Muslim Ban Made Personal

Iranian graduate student Arghavan Khosravi MFA 18 PT had just returned to Providence from a trip home when President Trump’s executive order blocking Muslim refugees and foreign nationals from entering or re-entering the US went into effect on January 27. Deeply disturbed by the news, she responded by digging out her expired passports and spontaneously turning them into art. “It seems I won’t need my passport anymore,” she declared in an Instagram post, “so I started painting on it.

“I didn’t have a concrete idea about where the project was going,” Khosravi recalls now that she’s had time to reflect on her gut response to the ban, “but I wanted to treat my passport as a symbol of national identity as well as something precious.”

“In the Painting department we’re encouraged to experiment with different materials and disciplines.”
Arghavan Khosravi MFA 18 PT

The project is a logical next step for the prolific artist, who had already been working with appropriated images—“adding [her] personal narrative to screenprinted illustrations of Koran covers and tile mosaics from ancient mosques.” Khosravi stitched together actual passport pages and reproductions created with a scanner and a digital printer and then painted bold figures onto the pages, seamlessly combining autobiographical and political references.

Khosravi's work integrates cutting-edge making technologies, western iconography and traditional Iranian modes of representation.

“One of the great things about RISD’s Painting department is that we’re encouraged to experiment with different materials and disciplines,” says Khosravi, who earned degrees in illustration and graphic design in Iran and completed a post-bacc in painting at Brandeis University before coming to RISD. She’s pleased that her formal painting education began here in the US, where “students are given the space to develop their own language and approach.”

Khosravi’s approach is decidedly in flux; pieces she’s working on this semester are markedly different from what she made as a first-year graduate student last fall.

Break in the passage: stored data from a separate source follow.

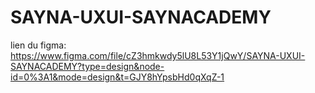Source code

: # SAYNA-UXUI-SAYNACADEMY

lien du figma: https://www.figma.com/file/cZ3hmkwdy5lU8L53Y1jQwY/SAYNA-UXUI-SAYNACADEMY?type=design&node-id=0%3A1&mode=design&t=GJY8hYpsbHd0qXqZ-1
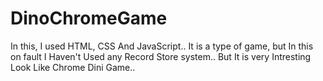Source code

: # DinoChromeGame
In this, I used HTML, CSS And JavaScript..
It is a type of game, but In this on fault I Haven't Used any Record Store system..
But It is very Intresting Look Like Chrome Dini Game..

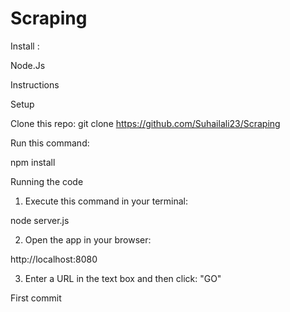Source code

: # Scraping
Install :

Node.Js

Instructions

Setup

Clone this repo:
git clone https://github.com/Suhailali23/Scraping

Run this command:

npm install

Running the code

1) Execute this command in your terminal:

node server.js

2) Open the app in your browser:

http://localhost:8080

3) Enter a URL in the text box and then click: "GO"

First commit
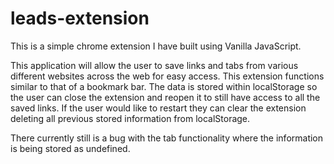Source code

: # leads-extension

This is a simple chrome extension I have built using Vanilla JavaScript.

This application will allow the user to save links and tabs from various different websites across the web for easy access. This extension functions similar to that of a bookmark bar. The data is stored within localStorage so the user can close the extension and reopen it to still have access to all the saved links. If the user would like to restart they can clear the extension deleting all previous stored information from localStorage.

There currently still is a bug with the tab functionality where the information is being stored as undefined.
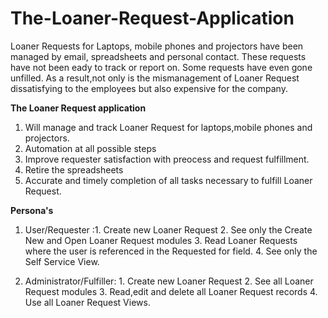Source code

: # The-Loaner-Request-Application

Loaner Requests for Laptops, mobile phones and projectors have been managed by email, spreadsheets and personal contact.
These requests have not been eady to track or report on. Some requests have even gone unfilled. As a result,not only is the mismanagement
of Loaner Request dissatisfying to the employees but also expensive for the company.

**The Loaner Request application** 
1. Will manage and track Loaner Request for laptops,mobile phones and projectors.
2. Automation at all possible steps
3. Improve requester satisfaction with preocess and request fulfillment.
4. Retire the spreadsheets
5. Accurate and timely completion of all tasks necessary to fulfill Loaner Request.

**Persona's**
1. User/Requester :1. Create new Loaner Request
                   2. See only the Create New and Open Loaner Request modules
                   3. Read Loaner Requests where the user is referenced in the Requested for field.
                   4. See only the Self Service View.

 3. Administrator/Fulfiller: 1. Create new Loaner Request
                             2. See all Loaner Request modules
                             3. Read,edit and delete all Loaner Request records
                             4. Use all Loaner Request Views.

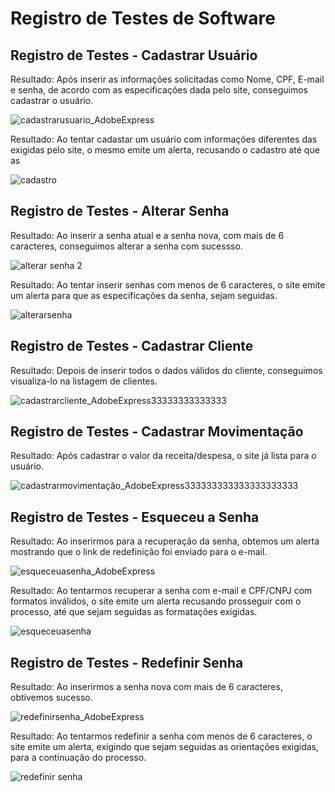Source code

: # Registro de Testes de Software

## Registro de Testes - Cadastrar Usuário
Resultado: Após inserir as informações solicitadas como Nome, CPF, E-mail e senha, de acordo com as especificações dada pelo site, conseguimos cadastrar o usuário.

![cadastrarusuario_AdobeExpress](https://user-images.githubusercontent.com/111783703/204058503-d7e6581a-4f1d-4321-a130-52fa5ee3dd91.gif)

Resultado: Ao tentar cadastar um usuário com informações diferentes das exigidas pelo site, o mesmo emite um alerta, recusando o cadastro até que as 

![cadastro](https://user-images.githubusercontent.com/111783703/204111126-0b509f65-6ab0-4f82-83e1-e0404412a378.gif)

## Registro de Testes - Alterar Senha
Resultado: Ao inserir a senha atual e a senha nova, com mais de 6 caracteres, conseguimos alterar a senha com sucessso.

![alterar senha 2](https://user-images.githubusercontent.com/111783703/204058768-01b92c8b-5b54-427b-bc95-b6357977cf20.gif)

Resultado: Ao tentar inserir senhas com menos de 6 caracteres, o site emite um alerta para que as especificações da senha, sejam seguidas.

![alterarsenha](https://user-images.githubusercontent.com/111783703/204111123-9ea069cd-a20b-4399-b59d-9aa91bc9b676.gif)

## Registro de Testes - Cadastrar Cliente
Resultado: Depois de inserir todos o dados válidos do cliente, conseguimos visualiza-lo na listagem de clientes.
 
![cadastrarcliente_AdobeExpress33333333333333](https://user-images.githubusercontent.com/111783703/204059614-c7a927ca-7bb8-4a2b-907e-3124139c9eb9.gif)

## Registro de Testes - Cadastrar Movimentação
Resultado: Após cadastrar o valor da receita/despesa, o site já lista para o usuário.

![cadastrarmovimentação_AdobeExpress333333333333333333333](https://user-images.githubusercontent.com/111783703/204059686-ef0aa993-1f63-4208-93a3-98706fe2997d.gif)

## Registro de Testes - Esqueceu a Senha
Resultado: Ao inserirmos para a recuperação da senha, obtemos um alerta mostrando que o link de redefinição foi enviado para o e-mail.

![esqueceuasenha_AdobeExpress](https://user-images.githubusercontent.com/111783703/204058526-846b7578-b40c-4b42-81ab-6991c6172ece.gif)

Resultado: Ao tentarmos recuperar a senha com e-mail e CPF/CNPJ com formatos inválidos, o site emite um alerta recusando prosseguir com o processo, até que sejam seguidas as formatações exigidas.

![esqueceuasenha](https://user-images.githubusercontent.com/111783703/204111132-63e38963-31fe-4ba9-bb39-47a4619a1acb.gif)

## Registro de Testes - Redefinir Senha
Resultado: Ao inserirmos a senha nova com mais de 6 caracteres, obtivemos sucesso.
  
![redefinirsenha_AdobeExpress](https://user-images.githubusercontent.com/111783703/204058532-6989de34-6350-48fb-9e7c-1ca086dcf81e.gif)

Resultado: Ao tentarmos redefinir a senha com menos de 6 caracteres, o site emite um alerta, exigindo que sejam seguidas as orientações exigidas, para a continuação do processo.

![redefinir senha](https://user-images.githubusercontent.com/111783703/204111135-5054e8de-fd4c-44b8-b229-c9b508c7aed5.gif)



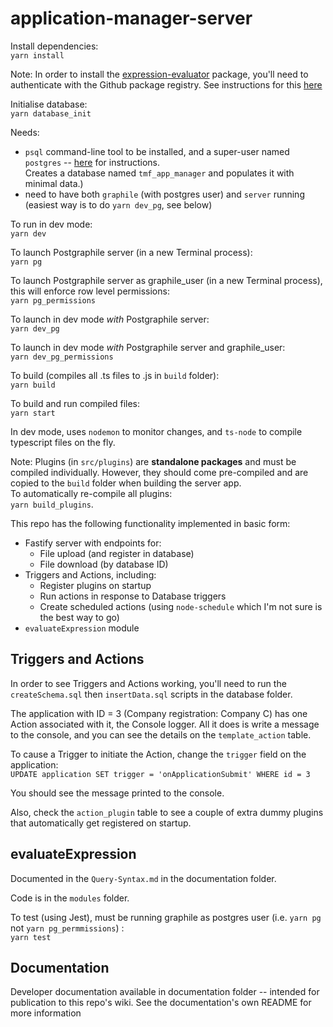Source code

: # application-manager-server

Install dependencies:  
`yarn install`

Note: In order to install the [expression-evaluator](https://github.com/openmsupply/application-manager-server/wiki/Query-Syntax) package, you'll need to authenticate with the Github package registry. See instructions for this [here](https://github.com/openmsupply/application-manager-server/wiki/Query-Syntax#installation)

Initialise database:  
`yarn database_init`

Needs:

- `psql` command-line tool to be installed, and a super-user named `postgres` -- [here](https://gist.github.com/ibraheem4/ce5ccd3e4d7a65589ce84f2a3b7c23a3) for instructions.  
  Creates a database named `tmf_app_manager` and populates it with minimal data.)
- need to have both `graphile` (with postgres user) and `server` running (easiest way is to do `yarn dev_pg`, see below)

To run in dev mode:  
`yarn dev`

To launch Postgraphile server (in a new Terminal process):  
`yarn pg`

To launch Postgraphile server as graphile_user (in a new Terminal process), this will enforce row level permissions:  
`yarn pg_permissions`

To launch in dev mode _with_ Postgraphile server:  
`yarn dev_pg`

To launch in dev mode _with_ Postgraphile server and graphile_user:  
`yarn dev_pg_permissions`

To build (compiles all .ts files to .js in `build` folder):  
`yarn build`

To build and run compiled files:  
`yarn start`

In dev mode, uses `nodemon` to monitor changes, and `ts-node` to compile typescript files on the fly.

Note: Plugins (in `src/plugins`) are **standalone packages** and must be compiled individually. However, they should come pre-compiled and are copied to the `build` folder when building the server app.  
To automatically re-compile all plugins:  
`yarn build_plugins`.

This repo has the following functionality implemented in basic form:

- Fastify server with endpoints for:
  - File upload (and register in database)
  - File download (by database ID)
- Triggers and Actions, including:
  - Register plugins on startup
  - Run actions in response to Database triggers
  - Create scheduled actions (using `node-schedule` which I'm not sure is the best way to go)
- `evaluateExpression` module

## Triggers and Actions

In order to see Triggers and Actions working, you'll need to run the `createSchema.sql` then `insertData.sql` scripts in the database folder.

The application with ID = 3 (Company registration: Company C) has one Action associated with it, the Console logger. All it does is write a message to the console, and you can see the details on the `template_action` table.

To cause a Trigger to initiate the Action, change the `trigger` field on the application:  
`UPDATE application SET trigger = 'onApplicationSubmit' WHERE id = 3`

You should see the message printed to the console.

Also, check the `action_plugin` table to see a couple of extra dummy plugins that automatically get registered on startup.

## evaluateExpression

Documented in the `Query-Syntax.md` in the documentation folder.

Code is in the `modules` folder.

To test (using Jest), must be running graphile as postgres user (i.e. `yarn pg` not `yarn pg_permmissions`) :  
`yarn test`

## Documentation

Developer documentation available in documentation folder -- intended for publication to this repo's wiki. See the documentation's own README for more information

The passport project, for example—as well as other intricate “3D paintings” crowding her well-lit studio—reflect the impact of a Wintersession class she took that made use of Co-Works, RISD’s interdisciplinary makers’ lab. She learned to laser-cut Plexiglas, laser-engrave wooden frames and use a UV printer and is now using these techniques to great effect. The passport numbers she cut into Plexiglas, she explains, represent her own identity and the identities of other international travelers affected by the executive order.

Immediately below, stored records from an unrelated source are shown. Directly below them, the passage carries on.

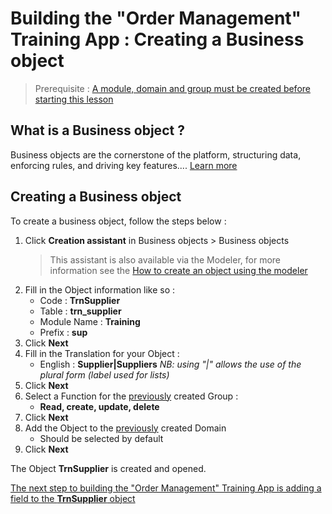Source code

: # Building the "Order Management" Training App : Creating a Business object

> Prerequisite : [A module, domain and group must be created before starting this lesson](/lesson/tutorial/getting-started/module)

## What is a Business object ?

Business objects are the cornerstone of the platform, structuring data, enforcing rules, and driving key features.... [Learn more](/lesson/docs/core/objects/business-objects)

## Creating a Business object

To create a business object, follow the steps below :

1. Click **Creation assistant** in Business objects > Business objects
	> This assistant is also available via the Modeler, for more information see the [How to create an object using the modeler](/lesson/docs/core/objects/business-objects#creation-assistant-via-the-modeler)
2. Fill in the Object information like so :
	- Code : **TrnSupplier**
	- Table : **trn_supplier**
	- Module Name : **Training**
	- Prefix : **sup**
3. Click **Next**
4. Fill in the Translation for your Object :
	- English : **Supplier|Suppliers** *NB: using "|" allows the use of the plural form (label used for lists)*
5. Click **Next**
6. Select a Function for the [previously](/lesson/tutorial/getting-started/module) created Group :
	- **Read, create, update, delete**
7. Click **Next**
8. Add the Object to the [previously](/lesson/tutorial/getting-started/module) created Domain
	- Should be selected by default
9. Click **Next**

The Object **TrnSupplier** is created and opened. 

[The next step to building the "Order Management" Training App is adding a field to the **TrnSupplier** object](/lesson/tutorial/getting-started/attribute)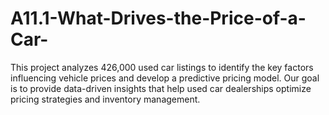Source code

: # A11.1-What-Drives-the-Price-of-a-Car-
This project analyzes 426,000 used car listings to identify the key factors influencing vehicle prices and develop a predictive pricing model. Our goal is to provide data-driven insights that help used car dealerships optimize pricing strategies and inventory management.

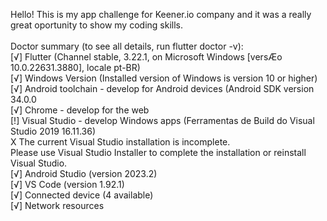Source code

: Hello! This is my app challenge for Keener.io company and it was a really great oportunity to show my coding skills.<br />
<br />
Doctor summary (to see all details, run flutter doctor -v):<br />
[√] Flutter (Channel stable, 3.22.1, on Microsoft Windows [versÆo 10.0.22631.3880], locale pt-BR)<br />
[√] Windows Version (Installed version of Windows is version 10 or higher)<br />
[√] Android toolchain - develop for Android devices (Android SDK version 34.0.0<br />
[√] Chrome - develop for the web<br />
[!] Visual Studio - develop Windows apps (Ferramentas de Build do Visual Studio 2019 16.11.36)<br />
    X The current Visual Studio installation is incomplete.<br />
      Please use Visual Studio Installer to complete the installation or reinstall Visual Studio.<br />
[√] Android Studio (version 2023.2)<br />
[√] VS Code (version 1.92.1)<br />
[√] Connected device (4 available)<br />
[√] Network resources<br />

Khosravi receives positive encouragement from her sizable Instagram following but values the feedback of RISD faculty and peers even more.

Although it’s now common for Iranian women to study in the US, Khosravi says that the difference in day-to-day life in each country is significant. In Iran women essentially lead two lives, she explains: in public they wear a hijab and comply with Islamic norms, whereas in private—in their homes—they can relax, drink a glass of wine and wear informal Western clothing.

Since these lifestyle differences also play a role in the work Khosravi is creating, she’s aware of how easy it is to overstep traditional boundaries of propriety. Still, she can’t resist posting images of her paintings on Instagram, where she has amassed an international fan base of more than 6,000 followers.

“My work has changed so much. ... I’m now creating work that is specific and personal.”

The positive feedback she gets through social media helps boost her confidence in her work, but Khosravi says the opinions that matter to her most come from faculty, peers and visiting artists at RISD. “My work has changed so much in this short period of time,” the first-year grad student notes, “which shows how constructive their feedback is. The stories I was telling when I started the program were more general. Now I’m trying to create work that is specific and personal.

“I’m still working on it, but I feel like I’ve found my path as an artist,” Khosravi adds. “It’s a long path and I’m at the very beginning, but now I have a sense of where I’m going.”